── Source records

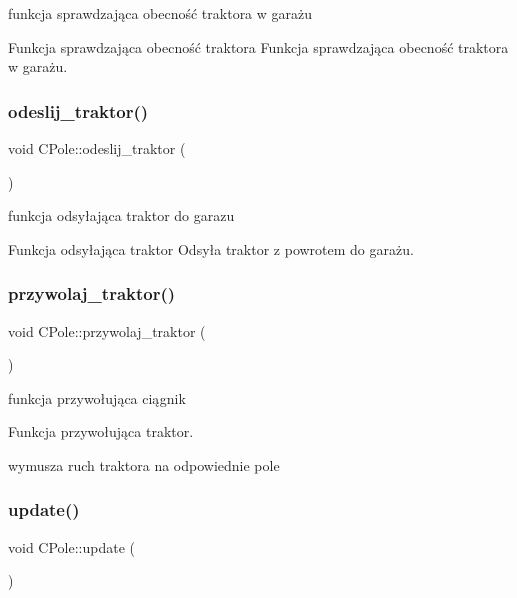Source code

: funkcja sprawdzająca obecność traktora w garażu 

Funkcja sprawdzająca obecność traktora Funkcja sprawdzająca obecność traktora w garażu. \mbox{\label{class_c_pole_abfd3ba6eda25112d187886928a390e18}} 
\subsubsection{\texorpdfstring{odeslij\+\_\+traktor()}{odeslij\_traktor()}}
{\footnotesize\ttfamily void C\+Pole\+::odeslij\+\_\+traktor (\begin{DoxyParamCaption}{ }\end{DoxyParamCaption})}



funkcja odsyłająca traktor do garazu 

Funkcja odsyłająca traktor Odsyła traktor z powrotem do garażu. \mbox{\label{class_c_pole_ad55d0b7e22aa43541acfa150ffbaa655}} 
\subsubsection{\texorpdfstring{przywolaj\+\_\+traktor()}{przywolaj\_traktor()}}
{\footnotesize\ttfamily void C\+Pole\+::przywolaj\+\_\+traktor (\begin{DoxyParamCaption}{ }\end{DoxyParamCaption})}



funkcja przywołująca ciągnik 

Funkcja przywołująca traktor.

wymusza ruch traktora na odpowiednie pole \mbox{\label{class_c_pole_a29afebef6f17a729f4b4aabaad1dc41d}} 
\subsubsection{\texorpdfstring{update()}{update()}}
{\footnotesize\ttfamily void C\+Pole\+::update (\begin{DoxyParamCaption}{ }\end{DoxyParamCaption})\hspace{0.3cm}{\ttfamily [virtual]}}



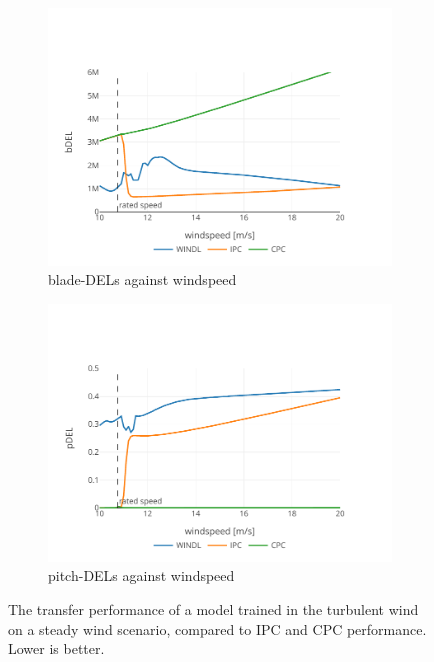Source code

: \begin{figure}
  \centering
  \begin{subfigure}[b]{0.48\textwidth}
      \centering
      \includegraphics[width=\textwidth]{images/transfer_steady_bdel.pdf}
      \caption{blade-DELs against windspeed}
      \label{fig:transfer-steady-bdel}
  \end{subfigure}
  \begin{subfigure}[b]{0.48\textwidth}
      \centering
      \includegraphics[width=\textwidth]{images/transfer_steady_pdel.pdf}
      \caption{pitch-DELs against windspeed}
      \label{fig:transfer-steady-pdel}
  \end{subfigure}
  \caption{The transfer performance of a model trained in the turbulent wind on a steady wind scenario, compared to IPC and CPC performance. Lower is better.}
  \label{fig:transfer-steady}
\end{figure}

────

■ **About this task**
Working from the line with "wymusza ruch traktora" to the last line of the material above, repeat each line exactly and leave out the pictures.

■ **Solution**
wymusza ruch traktora na odpowiednie pole \mbox{\label{class_c_pole_a29afebef6f17a729f4b4aabaad1dc41d}} 
\subsubsection{\texorpdfstring{update()}{update()}}
{\footnotesize\ttfamily void C\+Pole\+::update (\begin{DoxyParamCaption}{ }\end{DoxyParamCaption})\hspace{0.3cm}{\ttfamily [virtual]}}



Source code

: \begin{figure}
  \centering
  \begin{subfigure}[b]{0.48\textwidth}
      \centering
      \includegraphics[width=\textwidth]{images/transfer_steady_bdel.pdf}
      \caption{blade-DELs against windspeed}
      \label{fig:transfer-steady-bdel}
  \end{subfigure}
  \begin{subfigure}[b]{0.48\textwidth}
      \centering
      \includegraphics[width=\textwidth]{images/transfer_steady_pdel.pdf}
      \caption{pitch-DELs against windspeed}
      \label{fig:transfer-steady-pdel}
  \end{subfigure}
  \caption{The transfer performance of a model trained in the turbulent wind on a steady wind scenario, compared to IPC and CPC performance. Lower is better.}
  \label{fig:transfer-steady}
\end{figure}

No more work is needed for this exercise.